The low currents could be due to a lower electronic conductivity of BMNF perovskites coupled with low surface area that is normally associated with high-temperature solid state synthesis. For example, the maximum conductivity obtained for BMNF25 through electrochemical impedance measurements is 13 mScmat 900° C. which is significantly lower than the conductivity of typical solid oxide electrode materials such as LSM which is about 5.5×103 S m−1 at 800° C.

Chronoamperometric measurements on this cell once again showed quantifiable ethylene and hydrogen production only at high positive applied potentials (FIG. 8). A maximum ethylene production rate of 277.2 μmol cm−2 h−1 at a faradaic efficiency (FE) of 20% was observed at 1.0 V for this BMNF25 based cell while the FE for producing CO2 was 39%. This is about four times higher than the faradaic efficiency obtained with SFMO electrode which produced mostly complete oxidation products such as CO2 and H2O. This result clearly indicates the propensity of this material to produce ethylene even at high applied biases that tend to favor CO2 production. The FE towards H2O production could not be satisfactorily calculated due to water condensing in the lines and it's deteriorating effect on the mass spec instrument. While thermocatalytic activity inferred from TPR measurements indicated a methane activation temperature of about 600° C., E-OCM results are obtained at 925° C. due to the low electrical conductivity of BMNF. Nevertheless, both measurements indicated a better selectivity towards ethylene despite different operating temperatures.

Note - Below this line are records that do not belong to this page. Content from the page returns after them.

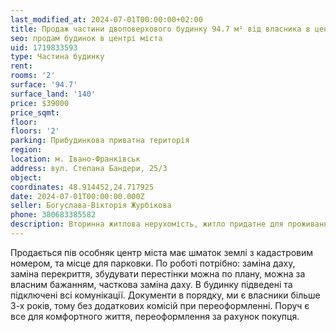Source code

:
 ```yaml
---
last_modified_at: 2024-07-01T00:00:00+02:00
title: Продаж частини двоповерхового будинку 94.7 м² від власника в центрі на С. Бандери
seo: продам будинок в центрі міста
uid: 1719833593
type: Частина будинку
rent:
rooms: '2'
surface: '94.7'
surface_land: '140'
price: $39000
price_sqmt:
floor:
floors: '2'
parking: Прибудинкова приватна територія
region:
location: м. Івано-Франківськ
address: вул. Степана Бандери, 25/3
object:
coordinates: 48.914452,24.717925
date: 2024-07-01T00:00:00.000Z
seller: Богуслава-Вікторія Журбікова
phone: 380683385582
description: Вторинна житлова нерухомість, житло придатне для проживання але потребує ремонту
---
```


Продається пів особняк центр міста має шматок землі з кадастровим номером, та місце для парковки. По роботі потрібно: заміна даху, заміна перекриття, збудувати перестінки можна по плану, можна за власним бажанням, часткова заміна даху. В будинку підведені та підключені всі комунікації. Документи в порядку, ми є власники більше 3-х років, тому без додаткових комісій при переоформленні. Поруч є все для комфортного життя, переоформлення за рахунок покупця.
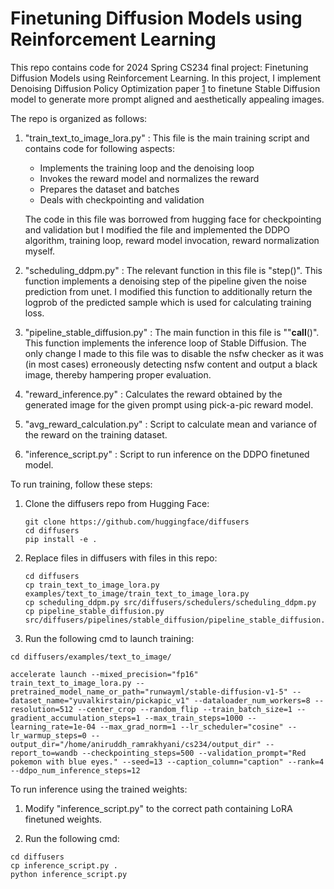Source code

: # Finetuning Diffusion Models using Reinforcement Learning

This repo contains code for 2024 Spring CS234 final project: Finetuning Diffusion Models using Reinforcement Learning. In this project, I implement Denoising Diffusion Policy Optimization paper [1](https://arxiv.org/abs/2305.13301) to finetune Stable Diffusion model to generate more prompt aligned and aesthetically appealing images.

The repo is organized as follows:

1. "train_text_to_image_lora.py" : This file is the main training script and contains code for following aspects:
    - Implements the training loop and the denoising loop
    - Invokes the reward model and normalizes the reward
    - Prepares the dataset and batches
    - Deals with checkpointing and validation

    The code in this file was borrowed from hugging face for checkpointing and validation but I modified the file and implemented the DDPO algorithm, training loop, reward model invocation, reward normalization myself.

2. "scheduling_ddpm.py" : The relevant function in this file is "step()". This function implements a denoising step of the pipeline given the noise     prediction from unet. I modified this function to additionally return the logprob of the predicted sample which is used for calculating training loss.

3. "pipeline_stable_diffusion.py" : The main function in this file is ""__call__()". This function implements the inference loop of Stable Diffusion. The only change I made to this file was to disable the nsfw checker as it was (in most cases) erroneously detecting nsfw content and output a black image, thereby hampering proper evaluation.

4. "reward_inference.py" : Calculates the reward obtained by the generated image for the given prompt using pick-a-pic reward model.

5. "avg_reward_calculation.py" : Script to calculate mean and variance of the reward on the training dataset. 

6. "inference_script.py" : Script to run inference on the DDPO finetuned model.


To run training, follow these steps:

1. Clone the diffusers repo from Hugging Face:
   ```
   git clone https://github.com/huggingface/diffusers
   cd diffusers
   pip install -e .
   ```

2. Replace files in diffusers with files in this repo:
   ```
   cd diffusers
   cp train_text_to_image_lora.py examples/text_to_image/train_text_to_image_lora.py
   cp scheduling_ddpm.py src/diffusers/schedulers/scheduling_ddpm.py
   cp pipeline_stable_diffusion.py src/diffusers/pipelines/stable_diffusion/pipeline_stable_diffusion.py
   ```

3. Run the following cmd to launch training:

```
cd diffusers/examples/text_to_image/

accelerate launch --mixed_precision="fp16"  train_text_to_image_lora.py --pretrained_model_name_or_path="runwayml/stable-diffusion-v1-5" --dataset_name="yuvalkirstain/pickapic_v1" --dataloader_num_workers=8 --resolution=512 --center_crop --random_flip --train_batch_size=1 --gradient_accumulation_steps=1 --max_train_steps=1000 --learning_rate=1e-04 --max_grad_norm=1 --lr_scheduler="cosine" --lr_warmup_steps=0 --output_dir="/home/aniruddh_ramrakhyani/cs234/output_dir" --report_to=wandb --checkpointing_steps=500 --validation_prompt="Red pokemon with blue eyes." --seed=13 --caption_column="caption" --rank=4 --ddpo_num_inference_steps=12
```

To run inference using the trained weights:

1. Modify "inference_script.py" to the correct path containing LoRA finetuned weights.

2. Run the following cmd:
```
cd diffusers
cp inference_script.py .
python inference_script.py

```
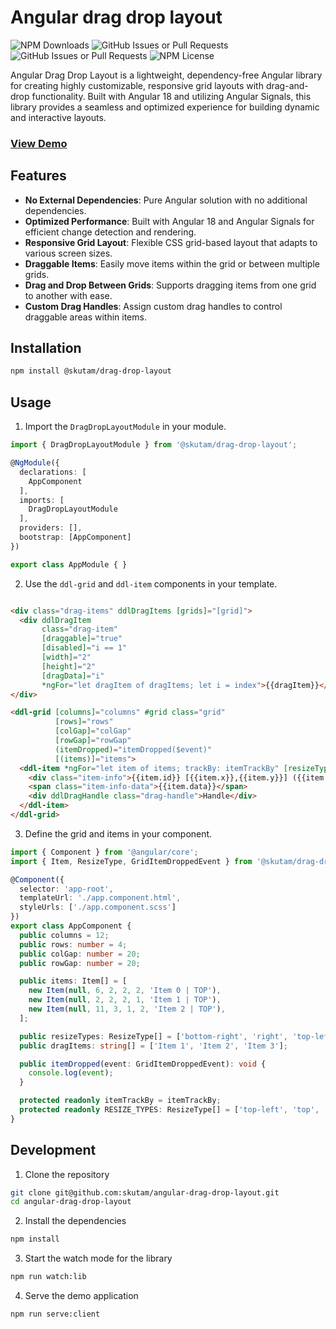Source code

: # Angular drag drop layout

![NPM Downloads](https://img.shields.io/npm/dm/%40skutam%2Fdrag-drop-layout)
![GitHub Issues or Pull Requests](https://img.shields.io/github/issues/skutam/angular-drag-drop-layout)
![GitHub Issues or Pull Requests](https://img.shields.io/github/issues-pr/skutam/angular-drag-drop-layout)
![NPM License](https://img.shields.io/github/license/skutam/angular-grid-layout)

Angular Drag Drop Layout is a lightweight, dependency-free Angular library for creating highly customizable,
responsive grid layouts with drag-and-drop functionality. Built with Angular 18 and utilizing Angular Signals,
this library provides a seamless and optimized experience for building dynamic and interactive layouts.

### **[View Demo](https://skutam.github.io/angular-drag-drop-layout/)**

## Features
- **No External Dependencies**: Pure Angular solution with no additional dependencies.
- **Optimized Performance**: Built with Angular 18 and Angular Signals for efficient change detection and rendering.
- **Responsive Grid Layout**: Flexible CSS grid-based layout that adapts to various screen sizes.
- **Draggable Items**: Easily move items within the grid or between multiple grids.
- **Drag and Drop Between Grids**: Supports dragging items from one grid to another with ease.
- **Custom Drag Handles**: Assign custom drag handles to control draggable areas within items.

## Installation

```bash
npm install @skutam/drag-drop-layout
```

## Usage

1. Import the `DragDropLayoutModule` in your module.

```typescript
import { DragDropLayoutModule } from '@skutam/drag-drop-layout';

@NgModule({
  declarations: [
    AppComponent
  ],
  imports: [
    DragDropLayoutModule
  ],
  providers: [],
  bootstrap: [AppComponent]
})

export class AppModule { }
```

2. Use the `ddl-grid` and `ddl-item` components in your template.

```html

<div class="drag-items" ddlDragItems [grids]="[grid]">
  <div ddlDragItem
       class="drag-item"
       [draggable]="true"
       [disabled]="i == 1"
       [width]="2"
       [height]="2"
       [dragData]="i"
       *ngFor="let dragItem of dragItems; let i = index">{{dragItem}}</div>
</div>

<ddl-grid [columns]="columns" #grid class="grid"
          [rows]="rows"
          [colGap]="colGap"
          [rowGap]="rowGap"
          (itemDropped)="itemDropped($event)"
          [(items)]="items">
  <ddl-item *ngFor="let item of items; trackBy: itemTrackBy" [resizeTypes]="resizeTypes">
    <div class="item-info">{{item.id}} [{{item.x}},{{item.y}}] ({{item.width}},{{item.height}})</div>
    <span class="item-info-data">{{item.data}}</span>
    <div ddlDragHandle class="drag-handle">Handle</div>
  </ddl-item>
</ddl-grid>
```

3. Define the grid and items in your component.

```typescript
import { Component } from '@angular/core';
import { Item, ResizeType, GridItemDroppedEvent } from '@skutam/drag-drop-layout';

@Component({
  selector: 'app-root',
  templateUrl: './app.component.html',
  styleUrls: ['./app.component.scss']
})
export class AppComponent {
  public columns = 12;
  public rows: number = 4;
  public colGap: number = 20;
  public rowGap: number = 20;

  public items: Item[] = [
    new Item(null, 6, 2, 2, 2, 'Item 0 | TOP'),
    new Item(null, 2, 2, 2, 1, 'Item 1 | TOP'),
    new Item(null, 11, 3, 1, 2, 'Item 2 | TOP'),
  ];

  public resizeTypes: ResizeType[] = ['bottom-right', 'right', 'top-left', 'left', 'bottom-left', 'top', 'bottom', 'top-right'];
  public dragItems: string[] = ['Item 1', 'Item 2', 'Item 3'];

  public itemDropped(event: GridItemDroppedEvent): void {
    console.log(event);
  }

  protected readonly itemTrackBy = itemTrackBy;
  protected readonly RESIZE_TYPES: ResizeType[] = ['top-left', 'top', 'top-right', 'right', 'bottom-right', 'bottom', 'bottom-left', 'left'];
}
```

## Development

1. Clone the repository

```bash
git clone git@github.com:skutam/angular-drag-drop-layout.git
cd angular-drag-drop-layout
```

2. Install the dependencies

```bash
npm install
```

3. Start the watch mode for the library

```bash
npm run watch:lib
```

4. Serve the demo application

```bash
npm run serve:client
```
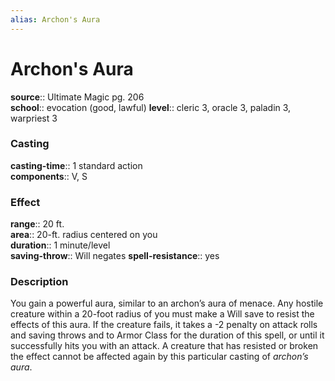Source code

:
 ```yaml
---
alias: Archon's Aura
---
```


# Archon's Aura 

**source**:: Ultimate Magic pg. 206  
**school**:: evocation (good, lawful)
**level**:: cleric 3, oracle 3, paladin 3, warpriest 3

### Casting 

**casting-time**:: 1 standard action  
**components**:: V, S

### Effect 

**range**:: 20 ft.  
**area**:: 20-ft. radius centered on you  
**duration**:: 1 minute/level  
**saving-throw**:: Will negates
**spell-resistance**:: yes

### Description 

You gain a powerful aura, similar to an archon’s aura of menace. Any hostile creature within a 20-foot radius of you must make a Will save to resist the effects of this aura. If the creature fails, it takes a -2 penalty on attack rolls and saving throws and to Armor Class for the duration of this spell, or until it successfully hits you with an attack. A creature that has resisted or broken the effect cannot be affected again by this particular casting of *archon’s aura*.
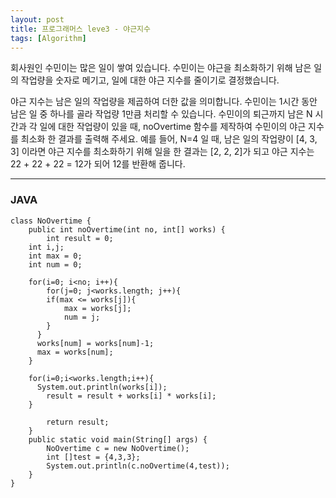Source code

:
 ```yaml
---
layout: post
title: 프로그래머스 leve3 - 야근지수
tags: [Algorithm]
---
```



회사원인 수민이는 많은 일이 쌓여 있습니다. 수민이는 야근을 최소화하기 위해 남은 일의 작업량을 숫자로 메기고, 일에 대한 야근 지수를 줄이기로 결정했습니다.

야근 지수는 남은 일의 작업량을 제곱하여 더한 값을 의미합니다. 수민이는 1시간 동안 남은 일 중 하나를 골라 작업량 1만큼 처리할 수 있습니다. 수민이의 퇴근까지 남은 N 시간과 각 일에 대한 작업량이 있을 때, noOvertime 함수를 제작하여 수민이의 야근 지수를 최소화 한 결과를 출력해 주세요. 예를 들어, N=4 일 때, 남은 일의 작업량이 [4, 3, 3] 이라면 야근 지수를 최소화하기 위해 일을 한 결과는 [2, 2, 2]가 되고 야근 지수는 22 + 22 + 22 = 12가 되어 12를 반환해 줍니다.

------


### JAVA

```
class NoOvertime {
	public int noOvertime(int no, int[] works) {
		int result = 0;
    int i,j;
    int max = 0;
    int num = 0;

    for(i=0; i<no; i++){
    	for(j=0; j<works.length; j++){
      	if(max <= works[j]){
        	max = works[j];
         	num = j;
        }
      }
      works[num] = works[num]-1;
      max = works[num];
    }

    for(i=0;i<works.length;i++){
      System.out.println(works[i]);
    	result = result + works[i] * works[i];
    }

		return result;
	}
	public static void main(String[] args) {
		NoOvertime c = new NoOvertime();
		int []test = {4,3,3};
		System.out.println(c.noOvertime(4,test));
	}
}
```
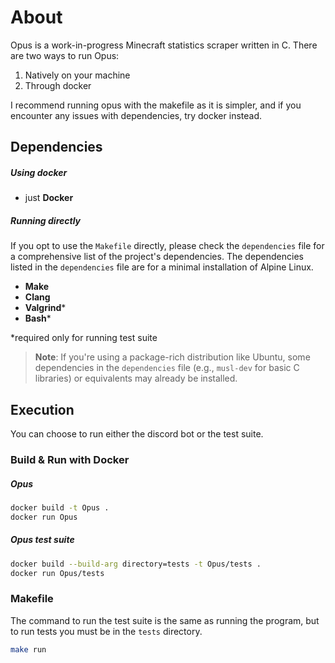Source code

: # About

Opus is a work-in-progress Minecraft statistics scraper written in C.
There are two ways to run Opus:
1. Natively on your machine
2. Through docker

I recommend running opus with the makefile as it is simpler, 
and if you encounter any issues with dependencies, try docker instead.


## Dependencies 

##### Using docker
- just **Docker**

##### Running directly
If you opt to use the `Makefile` directly, please check the `dependencies` file for a comprehensive list of the project's dependencies. The dependencies listed in the `dependencies` file are for a minimal installation of Alpine Linux.

- **Make**
- **Clang**
- **Valgrind***
- **Bash*** 

*required only for running test suite

> **Note**: If you're using a package-rich distribution like Ubuntu, some dependencies in the `dependencies` file (e.g., `musl-dev` for basic C libraries) or equivalents may already be installed.

## Execution

You can choose to run either the discord bot or the test suite.

### Build & Run with Docker 

##### Opus
```bash
docker build -t Opus .
docker run Opus
```

##### Opus test suite
```bash
docker build --build-arg directory=tests -t Opus/tests .
docker run Opus/tests
```

### Makefile 

The command to run the test suite is the same as running the program,
but to run tests you must be in the `tests` directory.
```bash
make run
```
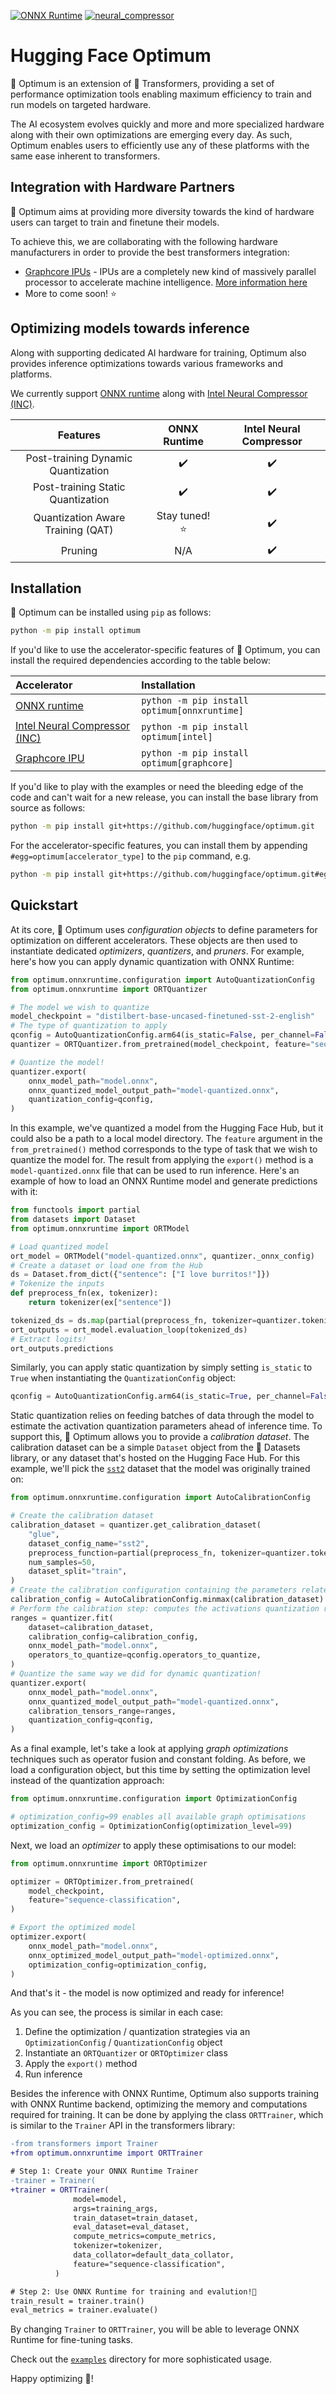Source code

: [![ONNX Runtime](https://github.com/huggingface/optimum/actions/workflows/test_onnxruntime.yml/badge.svg)](https://github.com/huggingface/optimum/actions/workflows/test_onnxruntime.yml)
[![neural_compressor](https://github.com/huggingface/optimum/actions/workflows/test_intel.yml/badge.svg)](https://github.com/huggingface/optimum/actions/workflows/test_intel.yml)

# Hugging Face Optimum

🤗 Optimum is an extension of 🤗 Transformers, providing a set of performance optimization tools enabling maximum efficiency to train and run models on targeted hardware.

The AI ecosystem evolves quickly and more and more specialized hardware along with their own optimizations are emerging every day.
As such, Optimum enables users to efficiently use any of these platforms with the same ease inherent to transformers.


## Integration with Hardware Partners

🤗 Optimum aims at providing more diversity towards the kind of hardware users can target to train and finetune their models.

To achieve this, we are collaborating with the following hardware manufacturers in order to provide the best transformers integration:
- [Graphcore IPUs](https://github.com/huggingface/optimum-graphcore) - IPUs are a completely new kind of massively parallel processor to accelerate machine intelligence. [More information here](https://www.graphcore.ai/products/ipu)
- More to come soon! :star:

## Optimizing models towards inference

Along with supporting dedicated AI hardware for training, Optimum also provides inference optimizations towards various frameworks and
platforms.


We currently support [ONNX runtime](https://github.com/microsoft/onnxruntime) along with [Intel Neural Compressor (INC)](https://github.com/intel/neural-compressor).

| Features                           | ONNX Runtime          | Intel Neural Compressor |
|:----------------------------------:|:---------------------:|:-----------------------:|
| Post-training Dynamic Quantization |  :heavy_check_mark:   |    :heavy_check_mark:   |
| Post-training Static Quantization  |  :heavy_check_mark:   |    :heavy_check_mark:   |
| Quantization Aware Training (QAT)  |  Stay tuned! :star:   |    :heavy_check_mark:   |
| Pruning                            |        N/A            |    :heavy_check_mark:   |


## Installation

🤗 Optimum can be installed using `pip` as follows:

```bash
python -m pip install optimum
```

If you'd like to use the accelerator-specific features of 🤗 Optimum, you can install the required dependencies according to the table below:

| Accelerator                                                                 | Installation                                 |
|:----------------------------------------------------------------------------|:---------------------------------------------|
| [ONNX runtime](https://github.com/microsoft/onnxruntime)                    | `python -m pip install optimum[onnxruntime]` |
| [Intel Neural Compressor (INC)](https://github.com/intel/neural-compressor) | `python -m pip install optimum[intel]`       |
| [Graphcore IPU](https://www.graphcore.ai/products/ipu)                      | `python -m pip install optimum[graphcore]`   |


If you'd like to play with the examples or need the bleeding edge of the code and can't wait for a new release, you can install the base library from source as follows:

```bash
python -m pip install git+https://github.com/huggingface/optimum.git
```

For the accelerator-specific features, you can install them by appending `#egg=optimum[accelerator_type]` to the `pip` command, e.g.

```bash
python -m pip install git+https://github.com/huggingface/optimum.git#egg=optimum[onnxruntime]
```

## Quickstart

At its core, 🤗 Optimum uses _configuration objects_ to define parameters for optimization on different accelerators. These objects are then used to instantiate dedicated _optimizers_, _quantizers_, and _pruners_. For example, here's how you can apply dynamic quantization with ONNX Runtime:

```python
from optimum.onnxruntime.configuration import AutoQuantizationConfig
from optimum.onnxruntime import ORTQuantizer

# The model we wish to quantize
model_checkpoint = "distilbert-base-uncased-finetuned-sst-2-english"
# The type of quantization to apply
qconfig = AutoQuantizationConfig.arm64(is_static=False, per_channel=False)
quantizer = ORTQuantizer.from_pretrained(model_checkpoint, feature="sequence-classification")

# Quantize the model!
quantizer.export(
    onnx_model_path="model.onnx",
    onnx_quantized_model_output_path="model-quantized.onnx",
    quantization_config=qconfig,
)
```

In this example, we've quantized a model from the Hugging Face Hub, but it could also be a path to a local model directory. The `feature` argument in the `from_pretrained()` method corresponds to the type of task that we wish to quantize the model for. The result from applying the `export()` method is a `model-quantized.onnx` file that can be used to run inference. Here's an example of how to load an ONNX Runtime model and generate predictions with it:

```python
from functools import partial
from datasets import Dataset
from optimum.onnxruntime import ORTModel

# Load quantized model
ort_model = ORTModel("model-quantized.onnx", quantizer._onnx_config)
# Create a dataset or load one from the Hub
ds = Dataset.from_dict({"sentence": ["I love burritos!"]})
# Tokenize the inputs
def preprocess_fn(ex, tokenizer):
    return tokenizer(ex["sentence"])

tokenized_ds = ds.map(partial(preprocess_fn, tokenizer=quantizer.tokenizer))
ort_outputs = ort_model.evaluation_loop(tokenized_ds)
# Extract logits!
ort_outputs.predictions
```

Similarly, you can apply static quantization by simply setting `is_static` to `True` when instantiating the `QuantizationConfig` object:

```python
qconfig = AutoQuantizationConfig.arm64(is_static=True, per_channel=False)
```

Static quantization relies on feeding batches of data through the model to estimate the activation quantization parameters ahead of inference time. To support this, 🤗 Optimum allows you to provide a _calibration dataset_. The calibration dataset can be a simple `Dataset` object from the 🤗 Datasets library, or any dataset that's hosted on the Hugging Face Hub. For this example, we'll pick the [`sst2`](https://huggingface.co/datasets/glue/viewer/sst2/test) dataset that the model was originally trained on:

```python
from optimum.onnxruntime.configuration import AutoCalibrationConfig

# Create the calibration dataset
calibration_dataset = quantizer.get_calibration_dataset(
    "glue",
    dataset_config_name="sst2",
    preprocess_function=partial(preprocess_fn, tokenizer=quantizer.tokenizer),
    num_samples=50,
    dataset_split="train",
)
# Create the calibration configuration containing the parameters related to calibration.
calibration_config = AutoCalibrationConfig.minmax(calibration_dataset)
# Perform the calibration step: computes the activations quantization ranges
ranges = quantizer.fit(
    dataset=calibration_dataset,
    calibration_config=calibration_config,
    onnx_model_path="model.onnx",
    operators_to_quantize=qconfig.operators_to_quantize,
)
# Quantize the same way we did for dynamic quantization!
quantizer.export(
    onnx_model_path="model.onnx",
    onnx_quantized_model_output_path="model-quantized.onnx",
    calibration_tensors_range=ranges,
    quantization_config=qconfig,
)
```

As a final example, let's take a look at applying _graph optimizations_ techniques such as operator fusion and constant folding. As before, we load a configuration object, but this time by setting the optimization level instead of the quantization approach:

```python
from optimum.onnxruntime.configuration import OptimizationConfig

# optimization_config=99 enables all available graph optimisations
optimization_config = OptimizationConfig(optimization_level=99)
```

Next, we load an _optimizer_ to apply these optimisations to our model:

```python
from optimum.onnxruntime import ORTOptimizer

optimizer = ORTOptimizer.from_pretrained(
    model_checkpoint,
    feature="sequence-classification",
)

# Export the optimized model
optimizer.export(
    onnx_model_path="model.onnx",
    onnx_optimized_model_output_path="model-optimized.onnx",
    optimization_config=optimization_config,
)
```

And that's it - the model is now optimized and ready for inference!

As you can see, the process is similar in each case:

1. Define the optimization / quantization strategies via an `OptimizationConfig` / `QuantizationConfig` object
2. Instantiate an `ORTQuantizer` or `ORTOptimizer` class
3. Apply the `export()` method
4. Run inference


Besides the inference with ONNX Runtime, Optimum also supports training with ONNX Runtime backend, optimizing the memory and computations required for training. It can be done by applying the class `ORTTrainer`, which is similar to the `Trainer` API in the transformers library:

```diff
-from transformers import Trainer
+from optimum.onnxruntime import ORTTrainer

# Step 1: Create your ONNX Runtime Trainer
-trainer = Trainer( 
+trainer = ORTTrainer(
              model=model,
              args=training_args,
              train_dataset=train_dataset,
              eval_dataset=eval_dataset,
              compute_metrics=compute_metrics,
              tokenizer=tokenizer,
              data_collator=default_data_collator,
              feature="sequence-classification",
          )

# Step 2: Use ONNX Runtime for training and evalution!🤗
train_result = trainer.train()
eval_metrics = trainer.evaluate()
```

By changing `Trainer` to `ORTTrainer`, you will be able to leverage ONNX Runtime for fine-tuning tasks.

Check out the [`examples`](https://github.com/huggingface/optimum/tree/main/examples) directory for more sophisticated usage.

Happy optimizing 🤗!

Interestingly, E-OCM measurements with the higher Fe doped perovskite BMNF33 as the electrode resulted in complete oxidation of methane and the product stream is dominated with CO2 and H2O with significantly lower production of ethylene in comparison to both BMNF17 and BMNF25 based electrodes. The higher Fe doping in the BMNF33 could be a reason for this overoxidation of methane towards CO2. However, the impurities Mg2Fe2O5 observed in PXRD with BMNF33 could also have played a role in the overoxidation although it is not clear at this point. CV measurements with BMNF33 in CH4 indicate less defined peaks while in 4% H2 show no identifiable peaks (FIG. 9a and FIG. 9b) and mass spectra analysis of the outlet for BMNF33 electrode indicate complete oxidation products such as CO2 in comparison to BMNF25. Chronoamperometric measurements for BMNF33 once again indicated the complete oxidation products such as CO2 all indicating the adverse impact of higher Fe doping.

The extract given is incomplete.